Las heridas y la memoria

Se acaban de debatir la enmiendas a la totalidad al proyecto de ley sobre la Memoria Histórica. Ninguna de ellas ha salido adelante, lo que permite al Gobierno proseguir con la tramitación de una iniciativa, la suya, que ha logrado concitar el rechazo tanto del PP como el de sus socios parlamentarios, ERC e IU.
El proyecto, todo hay que decirlo, es grotesco, pero no porque lo diga Amnistía Internacional –que ha llegado a afirmar que se trata de una ley de punto final- sino porque no sirve a su propósito original que era la rehabilitación jurídica de las víctimas del franquismo, algo que se consigue anulando las condenas y no mediante una especie de certificado de buena conducta a cargo de una comisión de sabios, que es lo que viene a recoger la futura ley.
Pero es que además, en un ejercicio de funambulismo difícilmente justificable, desacredita la legalidad republicana en su artículo 2: “Como expresión del derecho de todos los ciudadanos a la reparación de su memoria personal y familiar, se reconoce y declara el carácter injusto de las condenas, sanciones y cualquier forma de violencia personal producidas, por razones políticas o ideológicas, durante la Guerra Civil, cualquiera que fuera el bando o la zona en la que se encontraran quienes las padecieron, así como las sufridas por las mismas causas durante la dictadura que, a su término, se prolongó hasta 1975”.
En esto de las reparaciones y de las heridas conviene recordar algunos hitos para demostrar que todos tenemos memoria:
1-El decreto de 18 de abril de 1938 concedió pensiones extraordinarias a las viudas y huérfanos de los militares sublevados muertos en cautiverio.
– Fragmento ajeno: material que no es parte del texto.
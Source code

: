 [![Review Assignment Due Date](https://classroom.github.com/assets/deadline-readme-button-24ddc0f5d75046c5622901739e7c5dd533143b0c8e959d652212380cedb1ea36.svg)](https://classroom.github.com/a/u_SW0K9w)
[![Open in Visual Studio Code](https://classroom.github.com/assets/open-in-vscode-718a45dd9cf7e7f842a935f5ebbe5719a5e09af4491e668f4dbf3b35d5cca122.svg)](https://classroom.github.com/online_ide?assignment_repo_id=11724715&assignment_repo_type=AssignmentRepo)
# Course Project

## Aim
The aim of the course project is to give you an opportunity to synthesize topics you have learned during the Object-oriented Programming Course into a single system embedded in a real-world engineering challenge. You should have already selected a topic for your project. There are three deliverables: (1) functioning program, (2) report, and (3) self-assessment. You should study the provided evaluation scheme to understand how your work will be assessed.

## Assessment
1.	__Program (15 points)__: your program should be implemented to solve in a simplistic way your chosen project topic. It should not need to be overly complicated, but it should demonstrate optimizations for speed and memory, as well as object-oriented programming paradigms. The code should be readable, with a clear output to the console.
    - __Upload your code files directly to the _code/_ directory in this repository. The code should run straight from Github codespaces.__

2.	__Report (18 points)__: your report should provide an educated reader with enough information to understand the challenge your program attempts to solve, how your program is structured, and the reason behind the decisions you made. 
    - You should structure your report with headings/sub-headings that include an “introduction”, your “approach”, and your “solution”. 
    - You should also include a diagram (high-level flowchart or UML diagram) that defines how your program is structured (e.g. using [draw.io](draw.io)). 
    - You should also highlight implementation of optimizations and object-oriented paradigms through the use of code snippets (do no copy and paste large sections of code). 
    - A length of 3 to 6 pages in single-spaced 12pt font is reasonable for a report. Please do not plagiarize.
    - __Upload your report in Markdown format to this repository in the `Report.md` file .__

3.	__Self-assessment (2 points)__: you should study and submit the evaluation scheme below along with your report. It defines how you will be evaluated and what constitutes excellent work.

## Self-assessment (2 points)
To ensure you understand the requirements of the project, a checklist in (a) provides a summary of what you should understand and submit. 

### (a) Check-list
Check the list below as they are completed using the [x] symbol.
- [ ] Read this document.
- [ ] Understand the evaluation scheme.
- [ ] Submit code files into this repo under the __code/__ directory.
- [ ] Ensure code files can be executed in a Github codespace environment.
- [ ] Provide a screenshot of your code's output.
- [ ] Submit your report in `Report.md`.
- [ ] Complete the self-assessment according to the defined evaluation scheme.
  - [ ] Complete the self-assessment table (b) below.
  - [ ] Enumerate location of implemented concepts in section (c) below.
La ley 13 de diciembre de 1940 extendió estas pensiones a las viudas, huérfanos y padres de los militares que combatieron o se alzaron por el Movimiento y fueron detenidos y ejecutados o murieron en la guerra o fueron ejecutados.
2-Otra ley de julio de 1941 creó la figura de los funcionarios civiles muertos en campaña con el fin de conceder pensiones extraordinarias a sus familiares. Ese mismo año, una ley de 31 de diciembre hizo extensivos esos beneficios a los padres de sacerdotes “muertos como consecuencia de la Guerra de Liberación”. Y otra ley de 8 de junio de 1947 fue más allá hasta hacer beneficiarios a los “caídos en la revolución de 1934” a los que se calificó de muertos en campaña.
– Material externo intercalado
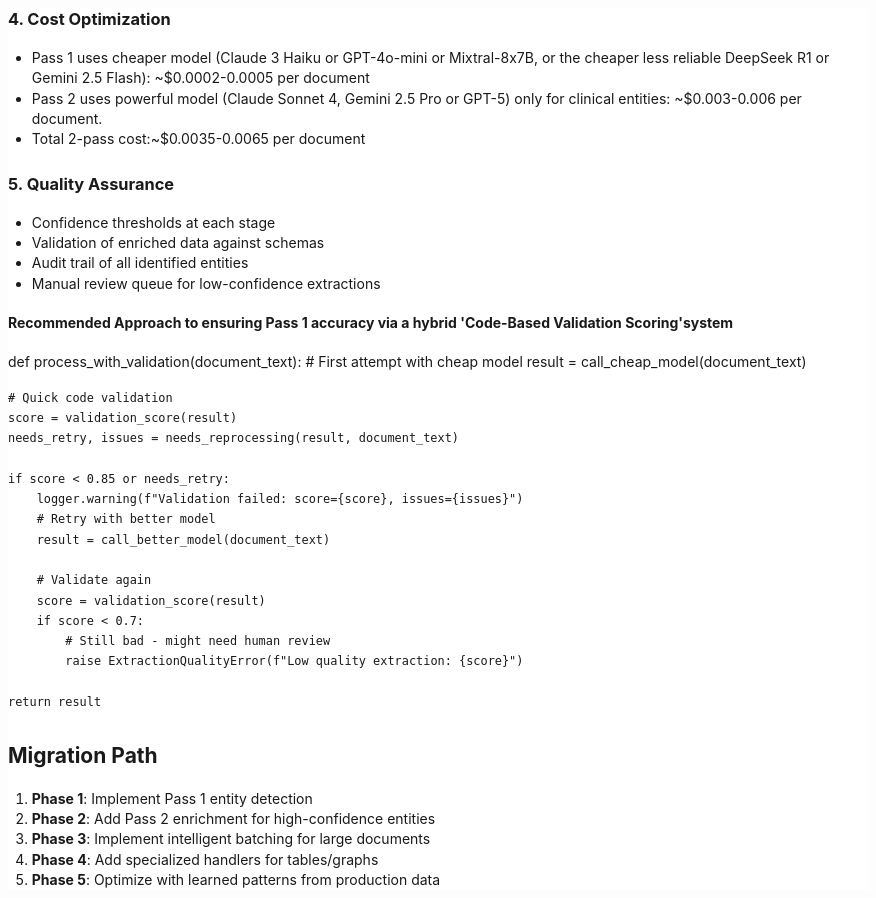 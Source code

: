 ### 4. Cost Optimization
- Pass 1 uses cheaper model (Claude 3 Haiku or GPT-4o-mini or Mixtral-8x7B, or the cheaper less reliable DeepSeek R1 or Gemini 2.5 Flash): ~$0.0002-0.0005 per document
- Pass 2 uses powerful model (Claude Sonnet 4, Gemini 2.5 Pro or GPT-5) only for clinical entities: ~$0.003-0.006 per document.
- Total 2-pass cost:~$0.0035-0.0065 per document

### 5. Quality Assurance
- Confidence thresholds at each stage
- Validation of enriched data against schemas
- Audit trail of all identified entities
- Manual review queue for low-confidence extractions

#### Recommended Approach to ensuring Pass 1 accuracy via a hybrid 'Code-Based Validation Scoring'system
def process_with_validation(document_text):
    # First attempt with cheap model
    result = call_cheap_model(document_text)
    
    # Quick code validation
    score = validation_score(result)
    needs_retry, issues = needs_reprocessing(result, document_text)
    
    if score < 0.85 or needs_retry:
        logger.warning(f"Validation failed: score={score}, issues={issues}")
        # Retry with better model
        result = call_better_model(document_text)
        
        # Validate again
        score = validation_score(result)
        if score < 0.7:
            # Still bad - might need human review
            raise ExtractionQualityError(f"Low quality extraction: {score}")
    
    return result

## Migration Path

1. **Phase 1**: Implement Pass 1 entity detection
2. **Phase 2**: Add Pass 2 enrichment for high-confidence entities
3. **Phase 3**: Implement intelligent batching for large documents
4. **Phase 4**: Add specialized handlers for tables/graphs
5. **Phase 5**: Optimize with learned patterns from production data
3-Por ley de 25 de agosto de 1939 se aprobó el acceso preferente a la función pública por parte de mutilados, ex combatientes y ex cautivos, así como a los familiares de las víctimas de la guerra, y se les reservó el 80% de las plazas en las categorías inferiores de las plantillas de la Administración.
4-Sobre la localización de las víctimas, una orden de 1 de mayo de 1940 sobre exhumaciones e inhumaciones “de cadáveres de asesinados por rojos” estableció el procedimiento: “Toda persona que desee exhumar el cadáver de alguno de sus deudos que fueron asesinados por la horda roja, para inhumarlos de nuevo en el cementerio, puede solicitarlo al gobernador civil de la provincia correspondiente”.
Pues bien, casi 70 años después de la guerra y 28 después de la reinstauración democrática pedir que se desentierre a los muertos de las cunetas, a esos a los que no amparaba el gobernador civil, es reabrir las heridas del pasado.